30 November 2009

The Time Traveler's Wife by Audrey Niffenegger

I recently read Her Fearful Symmetry and was curious afterwards to go back and re-read The Time Traveler's Wife. For a change, I'm going to review a book based on answering the reader's discussion guide.

1. In The Time Traveler's Wife , the characters meet each other at various times during their lifetime. How does the author keep all the timelines in order and "on time"? 

I read elsewhere that the author opted to use Clare's timeline to anchor the book. Good choice and it makes sense; otherwise following Henry it would be too jumpy.
2. Although Henry does the time traveling, Clare is equally impacted. How does she cope with his journeys and does she ultimately accept them?

She has a very full artistic life, social engagements, family - and she seems widely read in philosophy. Also from early childhood she has debated determinism and fatalism and free will; so these concepts are ones she can reflect upon when her life situation is disrupted.
3. How does the writer introduce the reader to the concept of time travel as a realistic occurrence? Does she succeed?
The writer's genius is in introducing the "superpower" of time travel as a disability. The realism of the situation comes from the ordinary and mundane needs that Henry must handle when traveling. He lives most of his life as an intellectual; but with his time travels, he regresses to the base of the Maslovian Pyramid, having to satisfy basic needs of food and shelter.

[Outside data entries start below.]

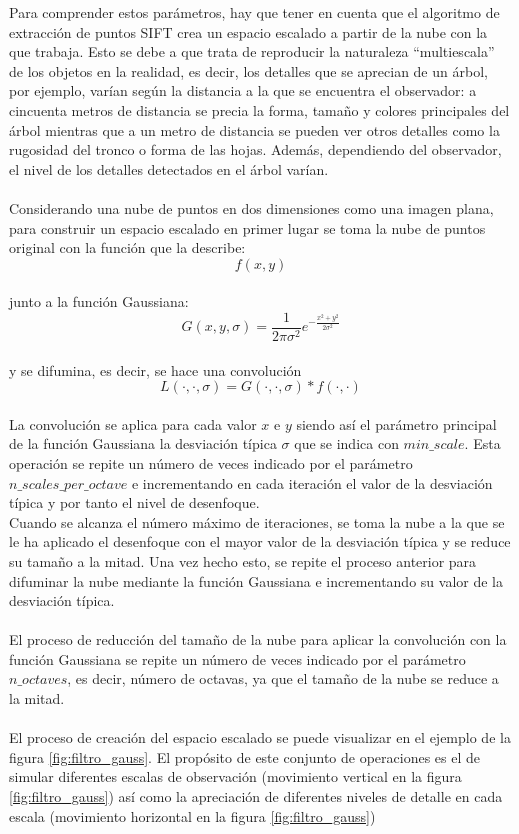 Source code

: Para comprender estos parámetros, hay que tener en cuenta que el algoritmo de extracción de puntos SIFT crea un espacio escalado a partir de la nube con la que trabaja. Esto se debe a que trata de reproducir la naturaleza ``multiescala''\cite{sift_escala} de los objetos en la realidad, es decir, los detalles que se aprecian de un árbol, por ejemplo, varían según la distancia a la que se encuentra el observador: a cincuenta metros de distancia se precia la forma, tamaño y colores principales del árbol mientras que a un metro de distancia se pueden ver otros detalles como la rugosidad del tronco o forma de las hojas. Además, dependiendo del observador, el nivel de los detalles detectados en el árbol varían.
\\
\\
Considerando una nube de puntos en dos dimensiones como una imagen plana, para construir un espacio escalado en primer lugar se toma la nube de puntos original con la función que la describe: 
$$f(x,y)$$ 
\\
junto a la función Gaussiana:
$$G(x,y,\sigma)=\frac{1}{2\pi\sigma^2}e^{-\frac{x^2+y^2}{2\sigma^2}}$$
\\
y se difumina, es decir, se hace una convolución\cite{gaussiana} 
$$L(\cdot,\cdot,\sigma)=G(\cdot,\cdot,\sigma)*f(\cdot,\cdot)$$
\\
La convolución se aplica para cada valor $x$ e $y$ siendo así el parámetro principal de la función Gaussiana la desviación típica $\sigma$ que se indica con $min\_scale$. Esta operación se repite un número de veces indicado por el parámetro $n\_scales\_per\_octave$ e incrementando en cada iteración el valor de la desviación típica y por tanto el nivel de desenfoque.
\\
Cuando se alcanza el número máximo de iteraciones, se toma la nube a la que se le ha aplicado el desenfoque con el mayor valor de la desviación típica y se reduce su tamaño a la mitad. Una vez hecho esto, se repite el proceso anterior para difuminar la nube mediante la función Gaussiana e incrementando su valor de la desviación típica. 
\\
\\
El proceso de reducción del tamaño de la nube para aplicar la convolución con la función Gaussiana se repite un número de veces indicado por el parámetro $n\_octaves$, es decir, número de octavas, ya que el tamaño de la nube se reduce a la mitad.
\\
\\
El proceso de creación del espacio escalado se puede visualizar en el ejemplo de la figura \ref{fig:filtro_gauss}. El propósito de este conjunto de operaciones es el de simular diferentes escalas de observación (movimiento vertical en la figura \ref{fig:filtro_gauss}) así como la apreciación de diferentes niveles de detalle en cada escala (movimiento horizontal en la figura \ref{fig:filtro_gauss})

4. Henry's life is disrupted on multiple levels by spontaneous time travel. How does his career as a librarian offset his tumultuous disappearances? Why does that job appeal to Henry?
The orderliness of the catalog appeals, and the job offers an environment which is comfortable for eccentrics.
5. Henry and Clare know each other for years before they fall in love as adults. How does Clare cope with the knowledge that at a young age she knows that Henry is the man she will eventually marry?

6. The Time Traveler's Wife is ultimately an enduring love story. What trials and tribulations do Henry and Clare face that are the same as or different from other "normal" relationships?

7. How does their desire for a child affect their relationship?

It stresses Henry out immensely and triggers more time traveling; and it risks Clare's life. It makes Clare more precious to Henry, and shows for the first time Clare putting her adult needs over Henry's.

8. The book is told from both Henry and Clare's perspectives. What does this add to the story?

In a He Said, She Said fashion the dual perspectives add depth and context. Although one expects that, as a time traveler, Henry would be nearly omniscient and extremely wise, through is early interactions with Clare he manages to imbue her with a sense of quasi-omniscience as well. This presents Henry as not the most powerful creature in the story - in fact, he is nearly powerless even in front of a small girl.
9. Do you think the ending of the novel is satisfactory?

No, but it did seem necessary and proper - predestined, almost.
10. Though history there have been dozens of mediums used for time travel in literature. Please cite examples and compare The Time Traveler's Wife to the ones with which you are familiar.

I drew a comparison between Time Traveler's Wife and Asimov's End of Eternity. In contrast to EoE, time travel in TTW is disorderly, chaotic, and generally purposeless. Changing the past is impossible in TTW, and the reason for the existence of a whole society in EoE. In EoE, the love interest of Harlan - Noÿs Lambent - is at first seen as a pliant and naive individual, trapped in real-time and ignorant of the larger implications of time travel, much as is Clare. Both Clare and Noÿs have attainted a larger-than-life wisdom and forknowledge by the end of the book.